# Fathers Day NML trip



## St._Sophie_Girl (Dec 13, 2006)

Them two drunk?? Never!! ;D ;D ;D


----------



## beavis (Dec 11, 2006)

Tony took you over to feed his pet fish, huh? ;D


----------



## tom_in_orl (Dec 9, 2006)

Nice pics! I have a good one of you that I'll try post tomorrow.


----------



## tom_in_orl (Dec 9, 2006)

Phishphood with a nice red that was just under slot. Caught using topwater at about 1 PM only a 1/4 mile from JB's ;D










Nice job Tojo! 









Ran into Capt Will. For those of you who don't know him. He is a long time Gheenoe owner and is currently leading one of the major redfish tournament circuits. He also donated a guided fishing trip to the last Big Gheenoe Rally. This was my first time meeting him in person. Very nice guy. Spent some time talking about fishing. He showed me a bunch of his tackle and also let my kids come on his boat to check it out. Thanks Will










Random shot from JB's


----------



## phishphood (Dec 15, 2006)

Tom, don't you dare photoshop my giant red down to a 12", 5 spot rat. That's just not right.

Beavis, there was a guy in a blue boat that seemed to take offense at our being there. They must have been his fish.


----------



## tom_in_orl (Dec 9, 2006)

I also shrunk your big head [smiley=1-lmao.gif]


----------



## phishphood (Dec 15, 2006)

So that's how it's going to be. Give a guy the front of the boat and first shot at all the fish all day and that's the thanks I get. 

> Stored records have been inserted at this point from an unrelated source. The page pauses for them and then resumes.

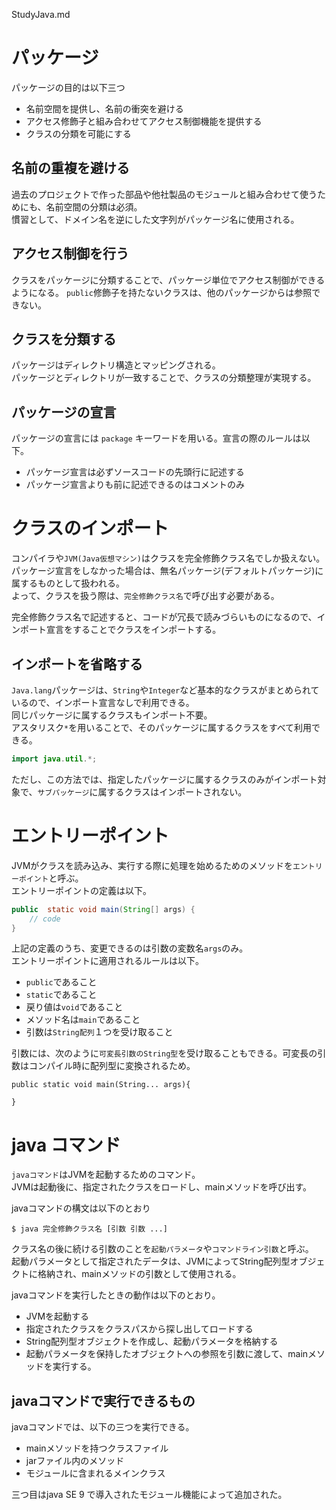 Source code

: StudyJava.md

# パッケージ
パッケージの目的は以下三つ
- 名前空間を提供し、名前の衝突を避ける
- アクセス修飾子と組み合わせてアクセス制御機能を提供する
- クラスの分類を可能にする
  
## 名前の重複を避ける
過去のプロジェクトで作った部品や他社製品のモジュールと組み合わせて使うためにも、名前空間の分類は必須。  
慣習として、ドメイン名を逆にした文字列がパッケージ名に使用される。

## アクセス制御を行う
クラスをパッケージに分類することで、パッケージ単位でアクセス制御ができるようになる。 
`public`修飾子を持たないクラスは、他のパッケージからは参照できない。 

## クラスを分類する
パッケージはディレクトリ構造とマッピングされる。  
パッケージとディレクトリが一致することで、クラスの分類整理が実現する。

## パッケージの宣言
パッケージの宣言には `package` キーワードを用いる。宣言の際のルールは以下。
- パッケージ宣言は必ずソースコードの先頭行に記述する  
- パッケージ宣言よりも前に記述できるのはコメントのみ

# クラスのインポート
コンパイラや`JVM(Java仮想マシン)`はクラスを完全修飾クラス名でしか扱えない。  
パッケージ宣言をしなかった場合は、無名パッケージ(デフォルトパッケージ)に属するものとして扱われる。  
よって、クラスを扱う際は、`完全修飾クラス名`で呼び出す必要がある。

完全修飾クラス名で記述すると、コードが冗長で読みづらいものになるので、インポート宣言をすることでクラスをインポートする。  

## インポートを省略する
`Java.lang`パッケージは、`String`や`Integer`など基本的なクラスがまとめられているので、インポート宣言なしで利用できる。  
同じパッケージに属するクラスもインポート不要。  
アスタリスク`*`を用いることで、そのパッケージに属するクラスをすべて利用できる。  

```java
import java.util.*;
```

ただし、この方法では、指定したパッケージに属するクラスのみがインポート対象で、`サブパッケージ`に属するクラスはインポートされない。

# エントリーポイント
JVMがクラスを読み込み、実行する際に処理を始めるためのメソッドを`エントリーポイント`と呼ぶ。  
エントリーポイントの定義は以下。

```java
public  static void main(String[] args) {
    // code
}
```

上記の定義のうち、変更できるのは引数の変数名`args`のみ。  
エントリーポイントに適用されるルールは以下。

- `public`であること
- `static`であること
- 戻り値は`void`であること
- メソッド名は`main`であること
- 引数は`String配列`１つを受け取ること

引数には、次のように`可変長引数のString型`を受け取ることもできる。可変長の引数はコンパイル時に配列型に変換されるため。

```
public static void main(String... args){

}
```

# java コマンド
`javaコマンド`はJVMを起動するためのコマンド。  
JVMは起動後に、指定されたクラスをロードし、mainメソッドを呼び出す。

javaコマンドの構文は以下のとおり

```
$ java 完全修飾クラス名 [引数 引数 ...]
```

クラス名の後に続ける引数のことを`起動パラメータ`や`コマンドライン引数`と呼ぶ。  
起動パラメータとして指定されたデータは、JVMによってString配列型オブジェクトに格納され、mainメソッドの引数として使用される。

javaコマンドを実行したときの動作は以下のとおり。

- JVMを起動する
- 指定されたクラスをクラスパスから探し出してロードする
- String配列型オブジェクトを作成し、起動パラメータを格納する
- 起動パラメータを保持したオブジェクトへの参照を引数に渡して、mainメソッドを実行する。

## javaコマンドで実行できるもの
javaコマンドでは、以下の三つを実行できる。

- mainメソッドを持つクラスファイル
- jarファイル内のメソッド
- モジュールに含まれるメインクラス

三つ目はjava SE 9 で導入されたモジュール機能によって追加された。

So, when are we going again?


----------



## tom_in_orl (Dec 9, 2006)

I will be out there Saturday and Sunday if the weather is nice ;D


----------



## tojo (Dec 12, 2006)

> Tony took you over to feed his pet fish, huh? ;D


Yea, I even named one after you...I call him Fabio  Actually my "pet school" was observed briefly and then headed to parts unknown. We did not chase em. These fish were found near Jones Creek 

I missed your post from fishing yesterday...oh yea, you got SKUNKED ;D ;D ;D ;D ;D ;D ;D  

The blue boat that Jason was referring to was the one...the only...Blue Ghost...Where is Salt and Light when you need him??? ;D

I have a couple of pics I will try to post later.  Thanx again for a good day guys


----------



## beavis (Dec 11, 2006)

No skunk for me, just no reds

Tanner is the new curse, I catch 8 reds last friday and then none during the Brandon after he touched my boat

He takes Sam fishing and they get none

He goes with the west coast and south guys and none

I try to be nice and take him, and it was the fewest fish I have ever seen

So before anyone takes him fishing, you have been warned


----------



## tojo (Dec 12, 2006)

> No skunk for me, just no reds
> 
> Tanner is the new curse,  I catch 8 reds last friday and then none during the Brandon after  he touched my boat
> 
> ...


Tanner's no jinx...I've caught plenty of fish with him...even the goon...yes, on artificial ;D ;D ;D


----------



## gregT (Apr 25, 2007)

I knew I should have asked to go with you guys on Sunday...stupid skunk for me on Sunday


----------



## phishphood (Dec 15, 2006)

It would have been skunkaroo for me too if Tom didn't take me to his top secret spot after JB's.


----------



## tom_in_orl (Dec 9, 2006)

Someone told me its Eatme's spot. ;D Not much of a secret with the water being so high. Right now you could get any of the overpriced shallow water skiffs in there. Water depth was at least a 1 foot at the entrance.


----------



## gregT (Apr 25, 2007)

If you guys go out next weekend let me know.


----------



## tojo (Dec 12, 2006)

> I knew I should have asked to go with you guys on Sunday...stupid skunk for me on Sunday


You never have to ask to come...just say your coming...


----------